[Dataset entries]
--------------------
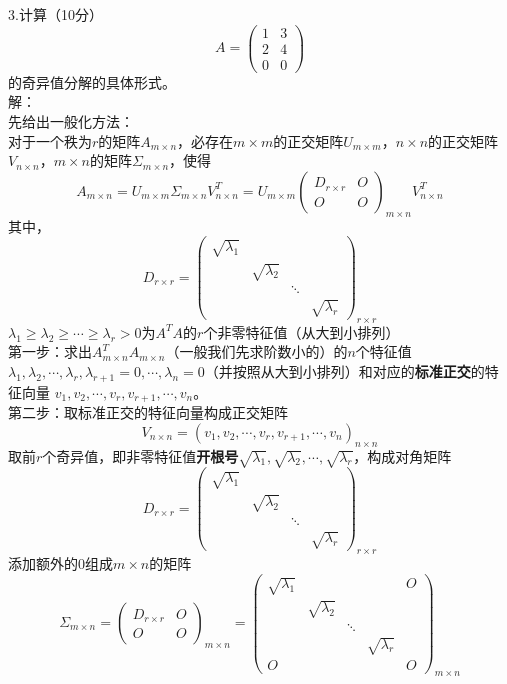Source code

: \documentclass[UTF8]{ctexart}
\begin{document}
		
\noindent 3.计算（10分）
		\[
		A = \begin{pmatrix} 
			1 & 3 \\ 
			2 & 4 \\ 
			0 & 0 
		\end{pmatrix}
		\]
		的奇异值分解的具体形式。\\
解：\\
先给出一般化方法：\\
		对于一个秩为$r$的矩阵$A_{m \times n}$，必存在$m \times m$的正交矩阵$U_{m \times m}$，$n \times n$的正交矩阵$V_{n \times n}$，$m \times n$的矩阵$\Sigma_{m \times n}$，使得
		\[
		A_{m \times n} = U_{m \times m} \Sigma_{m \times n} V_{n \times n}^T = U_{m \times m} 
		\begin{pmatrix} 
			D_{r \times r} & O \\ 
			O & O 
		\end{pmatrix}_{m \times n} 
		V_{n \times n}^T
		\]
		其中，
		\[
		D_{r \times r} = \begin{pmatrix} 
			\sqrt{\lambda_1} & & \\ 
			& \sqrt{\lambda_2} & \\ 
			& & \ddots \\ 
			& & & \sqrt{\lambda_r} 
		\end{pmatrix}_{r \times r}
		\]
		$\lambda_1 \geq \lambda_2 \geq \cdots \geq \lambda_r > 0$为$A^T A$的$r$个非零特征值（从大到小排列）\\
		第一步：求出$A_{m \times n}^T A_{m \times n}$（一般我们先求阶数小的）的$n$个特征值
		$
		\lambda_1, \lambda_2, \cdots, \lambda_r, \lambda_{r+1} = 0, \cdots, \lambda_n = 0 $（并按照从大到小排列）和对应的\textbf{标准正交}的特征向量 $v_1, v_2, \cdots, v_r, v_{r+1}, \cdots, v_n。
		$\\
		第二步：取标准正交的特征向量构成正交矩阵
		\[
		V_{n \times n} = (v_1, v_2, \cdots, v_r, v_{r+1}, \cdots, v_n)_{n \times n}
		\]
		取前$r$个奇异值，即非零特征值\textbf{开根号}$\sqrt{\lambda_1}, \sqrt{\lambda_2}, \cdots, \sqrt{\lambda_r}$，构成对角矩阵
		\[
		D_{r \times r} = 
		\begin{pmatrix}
			\sqrt{\lambda_1} & & \\
			& \sqrt{\lambda_2} & \\
			& & \ddots \\
			& & & \sqrt{\lambda_r}
		\end{pmatrix}_{r \times r}
		\]
		添加额外的0组成$m \times n$的矩阵
		\[
		\Sigma_{m \times n} = 
		\begin{pmatrix}
			D_{r \times r} & O \\
			O & O
		\end{pmatrix}_{m \times n}
		=
		\begin{pmatrix}
			\sqrt{\lambda_1} & & & &O\\
			& \sqrt{\lambda_2} & & & \\
			& & \ddots & & \\
			& & & \sqrt{\lambda_r} & \\
			O& & & &O
		\end{pmatrix}_{m \times n}
		\]
\end{document}
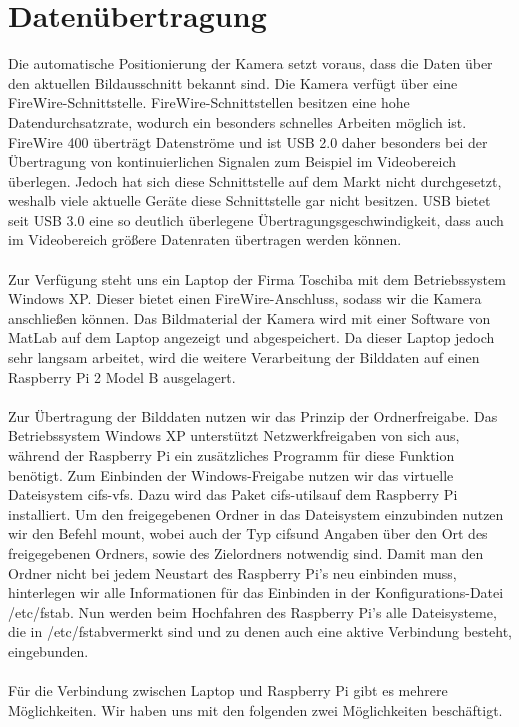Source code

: \documentclass[12pt,a4paper,bibliography=totocnumbered,listof=totocnumbered]{scrartcl}
\begin{document}
\section{Datenübertragung}
Die automatische Positionierung der Kamera setzt voraus, dass die Daten über den aktuellen Bildausschnitt bekannt sind. Die Kamera verfügt über eine FireWire-Schnittstelle. FireWire-Schnittstellen besitzen eine hohe Datendurchsatzrate, wodurch ein besonders schnelles Arbeiten möglich ist. FireWire 400 überträgt Datenströme und ist USB 2.0 daher besonders bei der Übertragung von kontinuierlichen Signalen zum Beispiel im Videobereich überlegen. Jedoch hat sich diese Schnittstelle auf dem Markt nicht durchgesetzt, weshalb viele aktuelle Geräte diese Schnittstelle gar nicht besitzen. USB bietet seit USB 3.0 eine so deutlich überlegene Übertragungsgeschwindigkeit, dass auch im Videobereich größere Datenraten übertragen werden können. \\ \\
Zur Verfügung steht uns ein Laptop der Firma Toschiba mit dem Betriebssystem Windows XP. Dieser bietet einen FireWire-Anschluss, sodass wir die Kamera anschließen können. Das Bildmaterial der Kamera wird mit einer Software von MatLab auf dem Laptop angezeigt und abgespeichert. Da dieser Laptop jedoch sehr langsam arbeitet, wird die weitere Verarbeitung der Bilddaten auf einen Raspberry Pi 2 Model B ausgelagert. \\ \\
Zur Übertragung der Bilddaten nutzen wir das Prinzip der Ordnerfreigabe. Das Betriebssystem Windows XP unterstützt Netzwerkfreigaben von sich aus, während der Raspberry Pi ein zusätzliches Programm für diese Funktion benötigt. Zum Einbinden der Windows-Freigabe nutzen wir das virtuelle Dateisystem \glqq cifs-vfs\grqq. Dazu wird das Paket \glqq cifs-utils\grqq auf dem Raspberry Pi installiert. Um den freigegebenen Ordner in das Dateisystem einzubinden nutzen wir den Befehl \glqq mount\grqq, wobei auch der Typ \glqq cifs\grqq und Angaben über den Ort des freigegebenen Ordners, sowie des Zielordners notwendig sind. Damit man den Ordner nicht bei jedem Neustart des Raspberry Pi's neu einbinden muss, hinterlegen wir alle Informationen für das Einbinden in der Konfigurations-Datei \glqq /etc/fstab\grqq. Nun werden beim Hochfahren des Raspberry Pi's alle Dateisysteme, die in \glqq /etc/fstab\grqq vermerkt sind und zu denen auch eine aktive Verbindung besteht, eingebunden. \\ \\
Für die Verbindung zwischen Laptop und Raspberry Pi gibt es mehrere Möglichkeiten. Wir haben uns mit den folgenden zwei Möglichkeiten beschäftigt. \\ \\
\end{document}
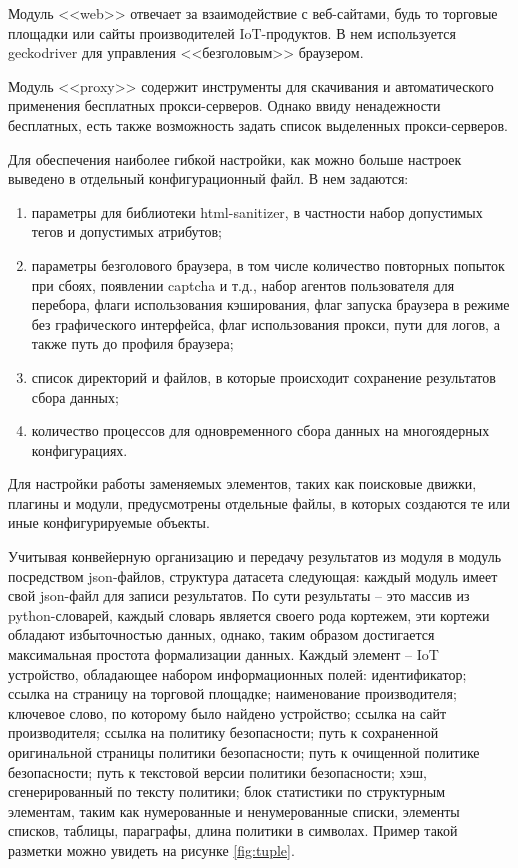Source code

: \documentclass[../main]{subfiles}
\begin{document}
Модуль <<web>> отвечает за взаимодействие с веб-сайтами, будь то торговые площадки или сайты производителей IoT-продуктов. В нем используется geckodriver для управления <<безголовым>> браузером. 

Модуль <<proxy>> содержит инструменты для скачивания и автоматического применения бесплатных прокси-серверов. Однако ввиду ненадежности бесплатных, есть также возможность задать список выделенных прокси-серверов. 

Для обеспечения наиболее гибкой настройки, как можно больше настроек выведено в отдельный конфигурационный файл. В нем задаются:

\begin{enumerate}
    \item параметры для библиотеки html-sanitizer, в частности набор допустимых тегов и допустимых атрибутов;
    \item параметры безголового браузера, в том числе количество повторных попыток при сбоях, появлении captcha и т.д., набор агентов пользователя для перебора, флаги использования кэширования, флаг запуска браузера в режиме без графического интерфейса, флаг использования прокси, пути для логов, а также путь до профиля браузера;
    \item список директорий и файлов, в которые происходит сохранение результатов сбора данных;
    \item количество процессов для одновременного сбора данных на многоядерных конфигурациях.
\end{enumerate}

Для настройки работы заменяемых элементов, таких как поисковые движки, плагины и модули, предусмотрены отдельные файлы, в которых создаются те или иные конфигурируемые объекты.

Учитывая конвейерную организацию и передачу результатов из модуля в модуль посредством json-файлов, структура датасета следующая: каждый модуль имеет свой json-файл для записи результатов. По сути результаты -- это массив из python-словарей, каждый словарь является своего рода кортежем, эти кортежи обладают избыточностью данных, однако, таким образом достигается максимальная простота формализации данных. Каждый элемент -- IoT устройство, обладающее набором информационных полей: идентификатор; ссылка на страницу на торговой площадке; наименование производителя; ключевое слово, по которому было найдено устройство; ссылка на сайт производителя; ссылка на политику безопасности; путь к сохраненной оригинальной страницы политики безопасности; путь к очищенной политике безопасности; путь к текстовой версии политики безопасности; хэш, сгенерированный по тексту политики; блок статистики по структурным элементам, таким как нумерованные и ненумерованные списки, элементы списков, таблицы, параграфы, длина политики в символах. Пример такой разметки можно увидеть на рисунке \ref{fig:tuple}.
\end{document}
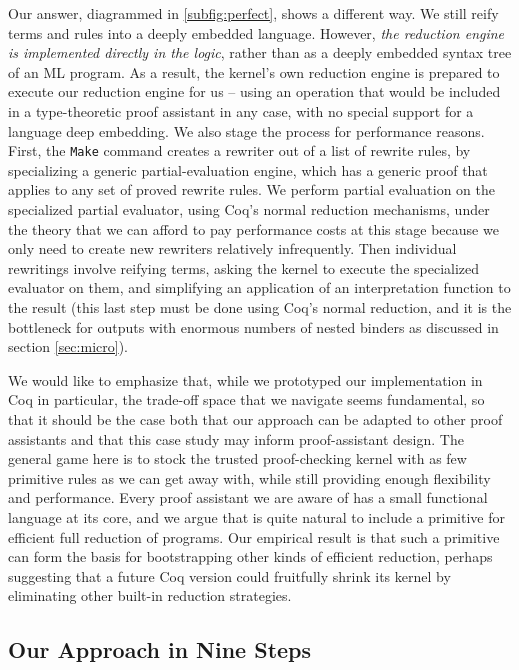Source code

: Our answer, diagrammed in \autoref{subfig:perfect}, shows a different way.
We still reify terms and rules into a deeply embedded language.
However, \emph{the reduction engine is implemented directly in the logic}, rather than as a deeply embedded syntax tree of an ML program.
As a result, the kernel's own reduction engine is prepared to execute our reduction engine for us -- using an operation that would be included in a type-theoretic proof assistant in any case, with no special support for a language deep embedding.
We also stage the process for performance reasons.
First, the \texttt{Make} command creates a rewriter out of a list of rewrite rules, by specializing a generic partial-evaluation engine, which has a generic proof that applies to any set of proved rewrite rules.
We perform partial evaluation on the specialized partial evaluator, using Coq's normal reduction mechanisms, under the theory that we can afford to pay performance costs at this stage because we only need to create new rewriters relatively infrequently.
Then individual rewritings involve reifying terms, asking the kernel to execute the specialized evaluator on them, and simplifying an application of an interpretation function to the result (this last step must be done using Coq's normal reduction, and it is the bottleneck for outputs with enormous numbers of nested binders as discussed in section \ref{sec:micro}).

We would like to emphasize that, while we prototyped our implementation in Coq in particular, the trade-off space that we navigate seems fundamental, so that it should be the case both that our approach can be adapted to other proof assistants and that this case study may inform proof-assistant design.
The general game here is to stock the trusted proof-checking kernel with as few primitive rules as we can get away with, while still providing enough flexibility and performance.
Every proof assistant we are aware of has a small functional language at its core, and we argue that is quite natural to include a primitive for efficient full reduction of programs.
Our empirical result is that such a primitive can form the basis for bootstrapping other kinds of efficient reduction, perhaps suggesting that a future Coq version could fruitfully shrink its kernel by eliminating other built-in reduction strategies.

\subsection{Our Approach in Nine Steps} \label{sec:nine-steps}

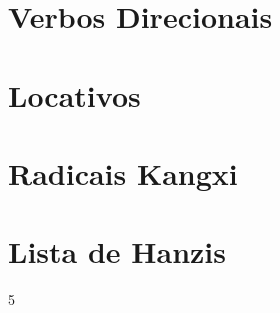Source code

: \documentclass[a4paper,9pt,twoside,openright]{memoir}
\begin{document}
\clearpage
\chapter{Verbos Direcionais}


\clearpage
\chapter{Locativos}


\clearpage
\chapter{Radicais Kangxi}


\fi

\clearpage
\chapter{Lista de Hanzis}                                                           
\begin{multicols}{5}
 \begin{KeepFromToc}
  \listoffirsthanzis
 \end{KeepFromToc}
\end{multicols}
\end{document}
--------------------
§ **EXERCISE**
Your task is to find each line in the entries that contains the string "результатов" and copy it.

§ **EXERCISE ANSWER**
    \item список директорий и файлов, в которые происходит сохранение результатов сбора данных;
Учитывая конвейерную организацию и передачу результатов из модуля в модуль посредством json-файлов, структура датасета следующая: каждый модуль имеет свой json-файл для записи результатов. По сути результаты -- это массив из python-словарей, каждый словарь является своего рода кортежем, эти кортежи обладают избыточностью данных, однако, таким образом достигается максимальная простота формализации данных. Каждый элемент -- IoT устройство, обладающее набором информационных полей: идентификатор; ссылка на страницу на торговой площадке; наименование производителя; ключевое слово, по которому было найдено устройство; ссылка на сайт производителя; ссылка на политику безопасности; путь к сохраненной оригинальной страницы политики безопасности; путь к очищенной политике безопасности; путь к текстовой версии политики безопасности; хэш, сгенерированный по тексту политики; блок статистики по структурным элементам, таким как нумерованные и ненумерованные списки, элементы списков, таблицы, параграфы, длина политики в символах. Пример такой разметки можно увидеть на рисунке \ref{fig:tuple}.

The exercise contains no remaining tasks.